Task details:
Scan the records below for the word "debmtgnumber". Copy each line where it appears.

[Task material Boundary: Start]

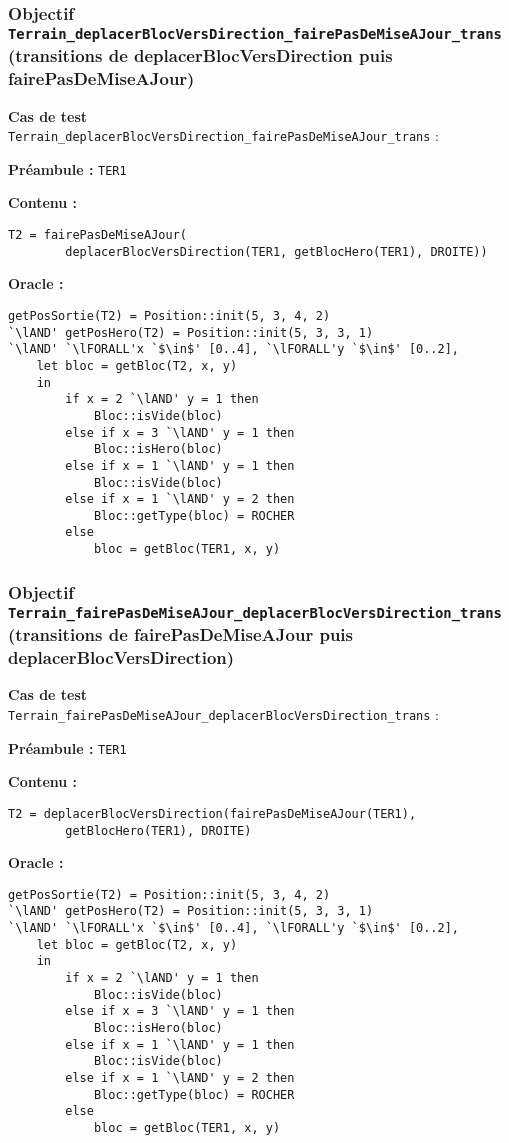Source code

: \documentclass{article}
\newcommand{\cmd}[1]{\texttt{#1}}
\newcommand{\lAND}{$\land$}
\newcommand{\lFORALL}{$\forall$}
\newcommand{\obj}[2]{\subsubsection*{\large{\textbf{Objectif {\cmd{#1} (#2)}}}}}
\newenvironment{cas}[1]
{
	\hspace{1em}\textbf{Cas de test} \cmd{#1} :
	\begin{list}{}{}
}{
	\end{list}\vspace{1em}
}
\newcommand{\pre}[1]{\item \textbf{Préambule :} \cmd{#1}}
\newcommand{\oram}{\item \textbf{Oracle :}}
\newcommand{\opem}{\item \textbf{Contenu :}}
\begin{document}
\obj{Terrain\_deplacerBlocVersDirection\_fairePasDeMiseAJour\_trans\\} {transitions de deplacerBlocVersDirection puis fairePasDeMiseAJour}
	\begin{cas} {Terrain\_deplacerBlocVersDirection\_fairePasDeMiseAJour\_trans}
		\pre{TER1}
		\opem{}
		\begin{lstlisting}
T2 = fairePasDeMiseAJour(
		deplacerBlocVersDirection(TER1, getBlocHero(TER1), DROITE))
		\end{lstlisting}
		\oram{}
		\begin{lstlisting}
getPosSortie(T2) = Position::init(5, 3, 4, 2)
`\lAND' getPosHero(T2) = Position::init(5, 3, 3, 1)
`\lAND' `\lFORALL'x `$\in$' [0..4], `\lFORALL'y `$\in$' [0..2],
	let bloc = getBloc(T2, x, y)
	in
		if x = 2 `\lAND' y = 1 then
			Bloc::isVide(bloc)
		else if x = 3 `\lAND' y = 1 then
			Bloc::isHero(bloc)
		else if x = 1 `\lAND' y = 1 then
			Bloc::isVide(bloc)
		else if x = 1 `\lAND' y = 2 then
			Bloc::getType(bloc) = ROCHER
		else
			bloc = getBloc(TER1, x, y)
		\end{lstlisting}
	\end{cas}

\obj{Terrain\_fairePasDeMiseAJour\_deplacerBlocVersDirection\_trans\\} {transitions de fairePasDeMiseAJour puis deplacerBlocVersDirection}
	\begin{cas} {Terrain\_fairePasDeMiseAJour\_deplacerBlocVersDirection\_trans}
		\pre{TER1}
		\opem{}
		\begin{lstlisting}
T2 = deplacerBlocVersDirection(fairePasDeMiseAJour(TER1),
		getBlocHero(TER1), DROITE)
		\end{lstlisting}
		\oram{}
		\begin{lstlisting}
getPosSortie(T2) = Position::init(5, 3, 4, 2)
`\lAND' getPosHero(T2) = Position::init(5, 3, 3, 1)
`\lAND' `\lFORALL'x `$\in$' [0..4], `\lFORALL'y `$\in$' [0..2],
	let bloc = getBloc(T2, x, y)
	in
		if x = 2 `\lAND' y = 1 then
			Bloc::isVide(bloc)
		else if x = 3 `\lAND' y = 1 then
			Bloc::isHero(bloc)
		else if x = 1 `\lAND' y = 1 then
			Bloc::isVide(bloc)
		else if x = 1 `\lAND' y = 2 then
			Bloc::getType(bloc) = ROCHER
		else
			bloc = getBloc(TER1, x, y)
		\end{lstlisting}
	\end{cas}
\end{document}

[Task material Boundary: End]
[Task material Boundary: Start]

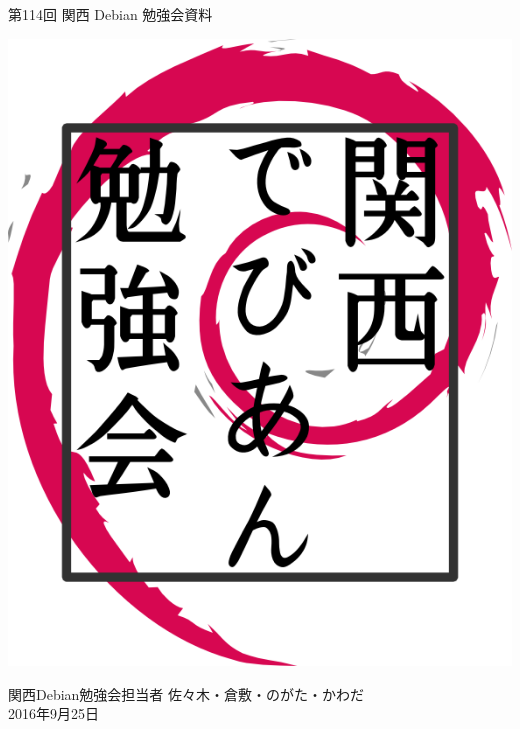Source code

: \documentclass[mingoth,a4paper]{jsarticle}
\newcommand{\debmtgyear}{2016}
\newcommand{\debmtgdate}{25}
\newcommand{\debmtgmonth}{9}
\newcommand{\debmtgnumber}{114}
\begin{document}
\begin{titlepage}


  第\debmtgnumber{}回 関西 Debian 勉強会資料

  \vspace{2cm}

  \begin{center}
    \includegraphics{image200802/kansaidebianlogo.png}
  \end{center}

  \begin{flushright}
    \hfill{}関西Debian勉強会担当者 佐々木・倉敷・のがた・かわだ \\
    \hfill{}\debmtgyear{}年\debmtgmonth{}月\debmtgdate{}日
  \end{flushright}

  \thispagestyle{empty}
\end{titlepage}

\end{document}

[Task material Boundary: End]
[Task material Boundary: Start]

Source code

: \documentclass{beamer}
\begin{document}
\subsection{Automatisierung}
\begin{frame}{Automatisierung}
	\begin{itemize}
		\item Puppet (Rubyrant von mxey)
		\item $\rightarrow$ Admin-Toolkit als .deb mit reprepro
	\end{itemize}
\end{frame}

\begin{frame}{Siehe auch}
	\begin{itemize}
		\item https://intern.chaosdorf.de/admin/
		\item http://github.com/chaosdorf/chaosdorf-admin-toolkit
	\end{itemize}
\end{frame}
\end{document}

[Task material Boundary: End]

Finished exercise:
\newcommand{\debmtgnumber}{114}
  第\debmtgnumber{}回 関西 Debian 勉強会資料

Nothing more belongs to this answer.